§ **Input material**
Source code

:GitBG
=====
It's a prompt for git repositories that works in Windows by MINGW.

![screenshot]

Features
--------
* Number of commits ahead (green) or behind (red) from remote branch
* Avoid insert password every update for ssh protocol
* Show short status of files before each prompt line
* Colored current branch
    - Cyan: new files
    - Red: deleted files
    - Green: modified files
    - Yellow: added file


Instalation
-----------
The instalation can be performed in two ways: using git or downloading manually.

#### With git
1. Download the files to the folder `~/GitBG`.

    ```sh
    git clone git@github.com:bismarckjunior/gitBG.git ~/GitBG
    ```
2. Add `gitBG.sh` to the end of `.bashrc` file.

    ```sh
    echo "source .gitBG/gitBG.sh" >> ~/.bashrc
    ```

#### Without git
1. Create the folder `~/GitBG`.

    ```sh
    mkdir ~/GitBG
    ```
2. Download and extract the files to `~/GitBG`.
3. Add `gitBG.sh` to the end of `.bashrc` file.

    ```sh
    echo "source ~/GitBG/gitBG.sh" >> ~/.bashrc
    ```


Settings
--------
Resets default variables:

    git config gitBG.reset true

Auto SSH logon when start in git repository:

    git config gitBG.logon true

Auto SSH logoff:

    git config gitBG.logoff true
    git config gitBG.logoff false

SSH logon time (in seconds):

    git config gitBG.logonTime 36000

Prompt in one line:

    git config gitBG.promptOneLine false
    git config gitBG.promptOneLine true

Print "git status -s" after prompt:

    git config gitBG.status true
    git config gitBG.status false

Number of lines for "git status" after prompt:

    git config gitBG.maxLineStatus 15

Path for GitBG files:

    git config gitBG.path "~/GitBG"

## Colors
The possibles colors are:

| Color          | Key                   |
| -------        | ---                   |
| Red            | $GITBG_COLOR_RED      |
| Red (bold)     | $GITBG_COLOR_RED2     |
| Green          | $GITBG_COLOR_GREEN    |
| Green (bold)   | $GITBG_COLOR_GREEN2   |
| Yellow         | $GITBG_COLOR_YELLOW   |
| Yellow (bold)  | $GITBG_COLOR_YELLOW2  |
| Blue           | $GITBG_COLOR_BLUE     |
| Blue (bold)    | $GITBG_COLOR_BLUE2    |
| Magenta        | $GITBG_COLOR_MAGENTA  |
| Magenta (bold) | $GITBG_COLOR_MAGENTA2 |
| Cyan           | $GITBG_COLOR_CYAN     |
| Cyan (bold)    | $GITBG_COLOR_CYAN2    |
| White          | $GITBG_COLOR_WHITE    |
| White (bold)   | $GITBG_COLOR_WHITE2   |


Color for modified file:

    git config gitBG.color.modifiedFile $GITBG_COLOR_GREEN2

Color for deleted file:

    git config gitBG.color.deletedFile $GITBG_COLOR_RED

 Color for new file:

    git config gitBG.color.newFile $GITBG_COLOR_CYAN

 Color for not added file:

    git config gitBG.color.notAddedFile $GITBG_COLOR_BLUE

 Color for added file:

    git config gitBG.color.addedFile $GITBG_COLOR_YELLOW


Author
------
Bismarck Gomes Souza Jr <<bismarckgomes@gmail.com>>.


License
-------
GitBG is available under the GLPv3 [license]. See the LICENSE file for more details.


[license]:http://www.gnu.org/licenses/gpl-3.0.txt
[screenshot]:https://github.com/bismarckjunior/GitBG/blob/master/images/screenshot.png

§ **Work to complete**
Output the records in full. Match them exactly.

§ **Output**
Source code

:GitBG
=====
It's a prompt for git repositories that works in Windows by MINGW.

![screenshot]

Features
--------
* Number of commits ahead (green) or behind (red) from remote branch
* Avoid insert password every update for ssh protocol
* Show short status of files before each prompt line
* Colored current branch
    - Cyan: new files
    - Red: deleted files
    - Green: modified files
    - Yellow: added file


Instalation
-----------
The instalation can be performed in two ways: using git or downloading manually.

#### With git
1. Download the files to the folder `~/GitBG`.

    ```sh
    git clone git@github.com:bismarckjunior/gitBG.git ~/GitBG
    ```
2. Add `gitBG.sh` to the end of `.bashrc` file.

    ```sh
    echo "source .gitBG/gitBG.sh" >> ~/.bashrc
    ```

#### Without git
1. Create the folder `~/GitBG`.

    ```sh
    mkdir ~/GitBG
    ```
2. Download and extract the files to `~/GitBG`.
3. Add `gitBG.sh` to the end of `.bashrc` file.

    ```sh
    echo "source ~/GitBG/gitBG.sh" >> ~/.bashrc
    ```


Settings
--------
Resets default variables:

    git config gitBG.reset true

Auto SSH logon when start in git repository:

    git config gitBG.logon true

Auto SSH logoff:

    git config gitBG.logoff true
    git config gitBG.logoff false

SSH logon time (in seconds):

    git config gitBG.logonTime 36000

Prompt in one line:

    git config gitBG.promptOneLine false
    git config gitBG.promptOneLine true

Print "git status -s" after prompt:

    git config gitBG.status true
    git config gitBG.status false

Number of lines for "git status" after prompt:

    git config gitBG.maxLineStatus 15

Path for GitBG files:

    git config gitBG.path "~/GitBG"

## Colors
The possibles colors are:

| Color          | Key                   |
| -------        | ---                   |
| Red            | $GITBG_COLOR_RED      |
| Red (bold)     | $GITBG_COLOR_RED2     |
| Green          | $GITBG_COLOR_GREEN    |
| Green (bold)   | $GITBG_COLOR_GREEN2   |
| Yellow         | $GITBG_COLOR_YELLOW   |
| Yellow (bold)  | $GITBG_COLOR_YELLOW2  |
| Blue           | $GITBG_COLOR_BLUE     |
| Blue (bold)    | $GITBG_COLOR_BLUE2    |
| Magenta        | $GITBG_COLOR_MAGENTA  |
| Magenta (bold) | $GITBG_COLOR_MAGENTA2 |
| Cyan           | $GITBG_COLOR_CYAN     |
| Cyan (bold)    | $GITBG_COLOR_CYAN2    |
| White          | $GITBG_COLOR_WHITE    |
| White (bold)   | $GITBG_COLOR_WHITE2   |


Color for modified file:

    git config gitBG.color.modifiedFile $GITBG_COLOR_GREEN2

Color for deleted file:

    git config gitBG.color.deletedFile $GITBG_COLOR_RED

 Color for new file:

    git config gitBG.color.newFile $GITBG_COLOR_CYAN

 Color for not added file:

    git config gitBG.color.notAddedFile $GITBG_COLOR_BLUE

 Color for added file:

    git config gitBG.color.addedFile $GITBG_COLOR_YELLOW


Author
------
Bismarck Gomes Souza Jr <<bismarckgomes@gmail.com>>.


License
-------
GitBG is available under the GLPv3 [license]. See the LICENSE file for more details.


[license]:http://www.gnu.org/licenses/gpl-3.0.txt
[screenshot]:https://github.com/bismarckjunior/GitBG/blob/master/images/screenshot.png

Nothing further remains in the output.